Image source: Lifehack

“Teenagers are difficult.”

Are they really difficult?

Are they difficult because they are different? Or are they difficult because they themselves are clueless? In a world where they constantly are overwhelmed with the pressure of being and switching between a child and an adult from time to time, are they really difficult?

teenagers
Image source: Your Teen Magazine

Teenagers are clueless. They often find themselves lost in the sea of what-ifs, trying to figure out who they are. Learning, and more importantly, unlearning. Teenagers are a plethora of things, but only being difficult is something that they are not. Ask yourself this, are teenagers really just difficult? Or are they difficult because you don’t understand them?

I am a teenager. I am eighteen. And sometimes, I wish I could parent her. My thirteen, fourteen, fifteen, sixteen, and seventeen-year-old self. Because even she, just like so many of us teenagers, was struck off by being called, ‘difficult.’ I’d take her in my arms, and whisper,

“This is new, it’ll be okay.”

My thirteen-year-old self was scared. Having newly moved into this phase of life, teenage, she was nervous. She was confused by the line that divides a child and an adult. The line that everyone expected her to know. To understand. And to abide by. She was expected to know when to shush down, be a child and when to use her voice, be an adult. No teaching whatsoever. To her, I want to say, “This is new, it’ll be okay.”

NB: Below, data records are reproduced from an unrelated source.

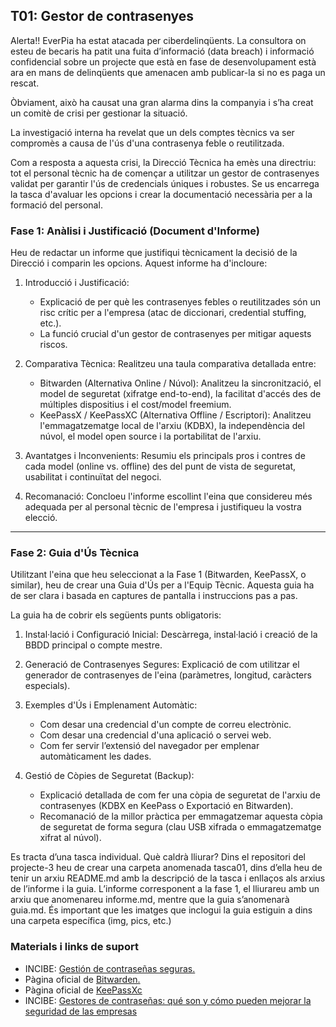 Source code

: ## T01: Gestor de contrasenyes
Alerta!! EverPia ha estat atacada per ciberdelinqüents. La consultora on esteu de becaris ha patit una fuita d’informació (data breach) i informació confidencial sobre un projecte que està en fase de desenvolupament està ara en mans de delinqüents que amenacen amb publicar-la si no es paga un rescat.

Òbviament, això ha causat una gran alarma dins la companyia i s’ha creat un comitè de crisi per gestionar la situació. 

La investigació interna ha revelat que un dels comptes tècnics va ser compromès a causa de l'ús d'una contrasenya feble o reutilitzada.

Com a resposta a aquesta crisi, la Direcció Tècnica ha emès una directriu: tot el personal tècnic ha de començar a utilitzar un gestor de contrasenyes validat per garantir l'ús de credencials úniques i robustes. Se us encarrega la tasca d'avaluar les opcions i crear la documentació necessària per a la formació del personal.


### Fase 1: Anàlisi i Justificació (Document d'Informe)
Heu de redactar un informe que justifiqui tècnicament la decisió de la Direcció i comparin les opcions. Aquest informe ha d'incloure:

1. Introducció i Justificació:
   - Explicació de per què les contrasenyes febles o reutilitzades són un risc crític per a l'empresa (atac de
  diccionari, credential stuffing, etc.).
   - La funció crucial d'un gestor de contrasenyes per mitigar aquests riscos.
  
2. Comparativa Tècnica: Realitzeu una taula comparativa detallada entre:
   - Bitwarden (Alternativa Online / Núvol): Analitzeu la sincronització, el model de seguretat (xifratge end-to-end),
  la facilitat d'accés des de múltiples dispositius i el cost/model freemium.
   - KeePassX / KeePassXC (Alternativa Offline / Escriptori): Analitzeu l'emmagatzematge local de l'arxiu (KDBX), la
  independència del núvol, el model open source i la portabilitat de l'arxiu.

3. Avantatges i Inconvenients: Resumiu els principals pros i contres de cada model (online vs. offline) des del punt de vista de seguretat, usabilitat i continuïtat del negoci.

4. Recomanació: Concloeu l'informe escollint l'eina que considereu més adequada per al personal tècnic de l'empresa i justifiqueu la vostra elecció.

---

### Fase 2: Guia d'Ús Tècnica 
Utilitzant l'eina que heu seleccionat a la Fase 1 (Bitwarden, KeePassX, o similar), heu de crear una Guia d'Ús per a l'Equip Tècnic. Aquesta guia ha de ser clara i basada en captures de pantalla i instruccions pas a pas.

La guia ha de cobrir els següents punts obligatoris:

1. Instal·lació i Configuració Inicial: Descàrrega, instal·lació i creació de la BBDD principal o compte mestre.
2. Generació de Contrasenyes Segures: Explicació de com utilitzar el generador de contrasenyes de l'eina (paràmetres,
   longitud, caràcters especials).
3. Exemples d'Ús i Emplenament Automàtic:
   - Com desar una credencial d'un compte de correu electrònic.
   - Com desar una credencial d'una aplicació o servei web.
   - Com fer servir l’extensió del navegador per emplenar automàticament les dades.

4. Gestió de Còpies de Seguretat (Backup):
   - Explicació detallada de com fer una còpia de seguretat de l'arxiu de contrasenyes (KDBX en KeePass o Exportació en Bitwarden).
   - Recomanació de la millor pràctica per emmagatzemar aquesta còpia de seguretat de forma segura (clau USB xifrada
  o emmagatzematge xifrat al núvol).
  
Es tracta d’una tasca individual. Què caldrà lliurar? Dins el repositori del projecte-3 heu de crear una carpeta anomenada tasca01, dins d’ella heu de tenir un arxiu README.md amb la descripció de la tasca i enllaços als arxius de l’informe i la guia. L’informe corresponent a la fase 1, el lliurareu amb un arxiu que anomenareu informe.md, mentre que la guia s’anomenarà guia.md. És important que les imatges que inclogui la guia estiguin a dins una carpeta específica (img, pics, etc.)

### Materials i links de suport
- INCIBE: [Gestión de contraseñas seguras.](https://www.incibe.es/ciudadania/tematicas/contrasenas-seguras)
- Pàgina oficial de [Bitwarden.](https://bitwarden.com)
- Pàgina oficial de [KeePassXc](https://keepassxc.org/)
- INCIBE: [Gestores de contraseñas: qué son y cómo pueden mejorar la seguridad de las empresas](https://www.incibe.es/empresas/blog/gestores-de-contrasenas-que-son-y-como-pueden-mejorar-la-seguridad-de-las-empresas)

“They don’t have it all as well.”

My fourteen-year-old was constantly overwhelmed. Social media was a part of her life, a major one, I’ll admit. It also birthed feelings of not being enough, of being clueless, into her. Looking at people flaunting their lives, their friends, themselves, she felt left out. In the process of becoming someone, she lost track of who she was. Constantly comparing herself to the masquerade effect people put up online.

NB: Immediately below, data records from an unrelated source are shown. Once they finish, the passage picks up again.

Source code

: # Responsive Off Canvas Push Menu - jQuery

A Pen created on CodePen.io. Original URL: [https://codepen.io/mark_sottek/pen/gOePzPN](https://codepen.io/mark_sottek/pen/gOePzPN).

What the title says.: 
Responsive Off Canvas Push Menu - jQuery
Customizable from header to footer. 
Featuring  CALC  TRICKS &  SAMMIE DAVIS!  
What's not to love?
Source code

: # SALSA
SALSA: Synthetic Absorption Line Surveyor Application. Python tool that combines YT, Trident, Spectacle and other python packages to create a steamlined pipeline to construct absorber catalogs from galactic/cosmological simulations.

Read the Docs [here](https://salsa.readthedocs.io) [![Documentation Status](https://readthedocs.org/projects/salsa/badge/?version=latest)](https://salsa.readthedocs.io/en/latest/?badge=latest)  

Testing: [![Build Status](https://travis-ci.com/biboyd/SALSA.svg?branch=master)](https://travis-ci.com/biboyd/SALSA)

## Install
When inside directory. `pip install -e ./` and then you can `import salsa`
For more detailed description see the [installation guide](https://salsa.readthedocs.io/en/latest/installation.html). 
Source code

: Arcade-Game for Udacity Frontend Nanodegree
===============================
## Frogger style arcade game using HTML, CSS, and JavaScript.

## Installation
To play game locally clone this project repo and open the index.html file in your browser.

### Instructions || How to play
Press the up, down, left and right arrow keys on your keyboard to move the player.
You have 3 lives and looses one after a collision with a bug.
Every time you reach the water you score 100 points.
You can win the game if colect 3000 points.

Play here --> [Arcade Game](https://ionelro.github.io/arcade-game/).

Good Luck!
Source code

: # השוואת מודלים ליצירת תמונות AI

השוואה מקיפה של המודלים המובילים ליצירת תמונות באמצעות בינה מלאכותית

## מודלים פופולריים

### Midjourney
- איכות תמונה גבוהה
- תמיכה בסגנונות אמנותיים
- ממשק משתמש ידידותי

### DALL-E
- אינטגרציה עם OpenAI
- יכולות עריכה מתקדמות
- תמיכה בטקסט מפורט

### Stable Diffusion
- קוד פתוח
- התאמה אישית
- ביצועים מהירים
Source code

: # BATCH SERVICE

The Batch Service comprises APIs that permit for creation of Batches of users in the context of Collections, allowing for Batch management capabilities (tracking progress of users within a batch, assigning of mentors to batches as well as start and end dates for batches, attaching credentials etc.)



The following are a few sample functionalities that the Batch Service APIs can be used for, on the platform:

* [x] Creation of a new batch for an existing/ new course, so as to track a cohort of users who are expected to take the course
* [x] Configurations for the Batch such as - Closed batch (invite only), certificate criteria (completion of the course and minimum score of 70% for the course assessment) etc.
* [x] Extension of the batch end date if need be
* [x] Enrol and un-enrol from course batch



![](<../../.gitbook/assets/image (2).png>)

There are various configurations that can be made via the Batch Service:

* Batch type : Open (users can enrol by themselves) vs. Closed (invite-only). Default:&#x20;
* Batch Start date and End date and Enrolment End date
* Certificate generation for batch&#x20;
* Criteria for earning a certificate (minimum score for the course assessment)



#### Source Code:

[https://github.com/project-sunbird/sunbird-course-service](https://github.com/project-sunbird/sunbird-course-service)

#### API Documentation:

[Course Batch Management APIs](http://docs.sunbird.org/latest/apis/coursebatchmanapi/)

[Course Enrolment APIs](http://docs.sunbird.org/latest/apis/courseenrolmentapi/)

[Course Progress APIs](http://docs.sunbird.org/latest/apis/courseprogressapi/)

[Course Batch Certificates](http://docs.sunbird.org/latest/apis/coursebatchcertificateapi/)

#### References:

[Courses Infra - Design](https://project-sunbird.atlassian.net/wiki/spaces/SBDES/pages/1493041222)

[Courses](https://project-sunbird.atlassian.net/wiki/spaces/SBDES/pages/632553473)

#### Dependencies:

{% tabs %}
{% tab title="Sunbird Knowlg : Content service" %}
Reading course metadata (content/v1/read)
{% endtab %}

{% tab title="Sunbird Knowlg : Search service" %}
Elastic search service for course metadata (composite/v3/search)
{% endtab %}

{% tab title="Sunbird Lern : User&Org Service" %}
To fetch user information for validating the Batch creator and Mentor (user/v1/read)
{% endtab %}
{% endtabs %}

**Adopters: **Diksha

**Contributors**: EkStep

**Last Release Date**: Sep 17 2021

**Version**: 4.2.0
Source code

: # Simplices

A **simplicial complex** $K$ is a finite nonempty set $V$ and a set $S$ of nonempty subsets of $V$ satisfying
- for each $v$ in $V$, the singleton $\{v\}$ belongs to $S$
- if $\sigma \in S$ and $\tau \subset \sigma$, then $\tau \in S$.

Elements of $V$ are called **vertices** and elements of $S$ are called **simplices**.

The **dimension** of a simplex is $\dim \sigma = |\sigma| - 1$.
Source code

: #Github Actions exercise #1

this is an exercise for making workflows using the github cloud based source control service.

I want her to know very well that no one is perfect. It is all a facade people put up to feel better about themselves. Because isn’t that all we all want to do? Feel better about ourselves? To her, I wish I could say, “They don’t have it all as well.”

Teenage life
Image source: Verywell Family

“It’s okay to let go.”

My fifteen-year-old self found herself in a whole new environment, plus two and all. The whole idea of being away from her friends, people she used to know, to be around people she barely knew felt a little unsettling to her. It would be right to say that distance caused a rift.

She constantly found herself trying so hard to keep up with people she used to know. The idea of losing them seemed devastating to her, at the same time, it was a lot of effort to keep up. I wish I could tell her that it is okay to let go when it stops making sense to you. Holding on is as important as letting go. And sometimes, letting go is even more important.

“You don’t need to have it all figured out.”

My sixteen-year-old self was torn between choosing a major, a college, a future. Watching everyone seem so sure of what they wanted, what they wanted to be done honestly make her envious and anxious. She wanted to have it all figured out, have it all mapped out for her. Point A to Point B to Point C. A perfect plan. But life doesn’t work out that way.

Life doesn’t follow alphabetical order, there is no fixed point A, B, or C. Sometimes, you go from Point A to Point D, you don’t even know when you do it, but you do. I guess that is the thing, that is the fun of it. I want to tell her to shhh because it is okay. I want to tell her to not be hard on herself, I want to tell her, “You don’t need to have it all figured out.”

Teenage questions
Image source: iStock

“You are doing great.”

My seventeen-year-old self could use a bit of pat-pat on her back. Finding a sense of identity, figuring out a little about herself, learning who she is, unlearning who she isn’t, was a major part of being seventeen. Becoming a person, unbecoming a person was something she was learning to do. She knew this was the start of building a person, a person with values, principles, and stories. To my seventeen-year-old self, I want to praise, I want to admire, I want to adore. I want to tell her that she is doing great. 

“You are enough.”

Now, at eighteen, I want to tell myself that I am enough. And this is enough.